Signed-off-by: Kent Overstreet <kent.overstreet@linux.dev>
Kent Overstreet [Sat, 26 Oct 2024 00:41:06 +0000 (20:41 -0400)]
bcachefs: peek_prev_min(): Search forwards for extents, snapshots
With extents and snapshots, for slightly different reasons, we may have
to search forwards to find a key that compares equal to iter->pos (i.e.
a key that peek_prev() should return, as it returns keys <= iter->pos).
peek_slot() does this, and is an easy way to fix this case.
Signed-off-by: Kent Overstreet <kent.overstreet@linux.dev>
Kent Overstreet [Fri, 25 Oct 2024 02:12:37 +0000 (22:12 -0400)]
bcachefs: Implement bch2_btree_iter_prev_min()
A user contributed a filessytem dump, where the dump was actually
corrupted (due to being taken while the filesystem was online), but
which exposed an interesting bug in fsck - reconstruct_inode().

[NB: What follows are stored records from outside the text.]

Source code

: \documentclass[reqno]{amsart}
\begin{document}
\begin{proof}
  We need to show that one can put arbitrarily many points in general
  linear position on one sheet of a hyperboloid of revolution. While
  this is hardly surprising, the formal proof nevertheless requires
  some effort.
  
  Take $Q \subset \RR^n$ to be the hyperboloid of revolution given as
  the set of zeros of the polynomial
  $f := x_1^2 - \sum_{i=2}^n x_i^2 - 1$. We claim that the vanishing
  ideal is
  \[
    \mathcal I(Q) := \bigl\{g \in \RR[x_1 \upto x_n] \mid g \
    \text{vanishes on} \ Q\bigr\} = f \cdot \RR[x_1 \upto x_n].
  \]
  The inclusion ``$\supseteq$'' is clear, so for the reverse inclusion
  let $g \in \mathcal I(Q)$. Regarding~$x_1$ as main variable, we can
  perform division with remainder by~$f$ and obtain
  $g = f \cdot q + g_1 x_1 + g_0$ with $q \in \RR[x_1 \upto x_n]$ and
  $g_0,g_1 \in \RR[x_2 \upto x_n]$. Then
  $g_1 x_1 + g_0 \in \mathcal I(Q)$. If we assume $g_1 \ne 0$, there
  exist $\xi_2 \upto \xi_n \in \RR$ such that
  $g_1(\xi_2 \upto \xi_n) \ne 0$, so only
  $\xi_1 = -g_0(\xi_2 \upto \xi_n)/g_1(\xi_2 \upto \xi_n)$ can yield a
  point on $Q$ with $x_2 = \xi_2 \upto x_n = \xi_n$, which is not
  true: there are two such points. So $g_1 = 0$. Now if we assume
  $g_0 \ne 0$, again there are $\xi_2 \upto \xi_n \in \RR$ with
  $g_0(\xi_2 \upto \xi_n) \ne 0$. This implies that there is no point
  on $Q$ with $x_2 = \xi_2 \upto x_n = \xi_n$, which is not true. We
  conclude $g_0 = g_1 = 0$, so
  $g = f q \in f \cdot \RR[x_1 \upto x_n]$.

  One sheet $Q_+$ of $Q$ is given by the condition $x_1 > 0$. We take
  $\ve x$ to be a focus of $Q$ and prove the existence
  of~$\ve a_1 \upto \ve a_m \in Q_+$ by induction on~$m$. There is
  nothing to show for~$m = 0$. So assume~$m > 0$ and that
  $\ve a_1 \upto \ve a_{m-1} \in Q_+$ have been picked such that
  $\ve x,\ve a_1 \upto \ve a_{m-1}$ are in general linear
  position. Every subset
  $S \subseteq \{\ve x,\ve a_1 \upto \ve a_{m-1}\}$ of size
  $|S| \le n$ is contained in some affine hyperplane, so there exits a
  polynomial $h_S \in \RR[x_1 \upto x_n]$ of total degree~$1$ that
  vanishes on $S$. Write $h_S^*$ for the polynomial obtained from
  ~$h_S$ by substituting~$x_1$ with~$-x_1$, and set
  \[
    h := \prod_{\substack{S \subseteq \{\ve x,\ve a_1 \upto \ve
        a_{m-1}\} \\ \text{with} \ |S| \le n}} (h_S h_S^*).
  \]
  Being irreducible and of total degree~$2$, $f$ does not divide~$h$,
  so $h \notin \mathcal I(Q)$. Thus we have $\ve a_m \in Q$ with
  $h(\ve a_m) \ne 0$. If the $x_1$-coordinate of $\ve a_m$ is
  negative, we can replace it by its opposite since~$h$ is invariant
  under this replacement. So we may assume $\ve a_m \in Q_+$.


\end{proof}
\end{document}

When itearting in BTREE_ITER_filter_snapshots mode, it's required to
give an end position for the iteration and it can't span inode numbers;
continuing into the next inode might mean we start seeing keys from a
different snapshot tree, that the is_ancestor() checks always filter,
thus we're never able to return a key and stop iterating.
Backwards iteration never implemented the end position because nothing
else needed it - except for reconstuct_inode().
Additionally, backwards iteration is now able to overlay keys from the
journal, which will be useful if we ever decide to start doing journal
replay in the background.
Signed-off-by: Kent Overstreet <kent.overstreet@linux.dev>
Kent Overstreet [Mon, 21 Oct 2024 00:27:44 +0000 (20:27 -0400)]
bcachefs: Don't delete reflink pointers to missing indirect extents
To avoid tragic loss in the event of transient errors (i.e., a btree
node topology error that was later corrected by btree node scan), we
can't delete reflink pointers to correct errors.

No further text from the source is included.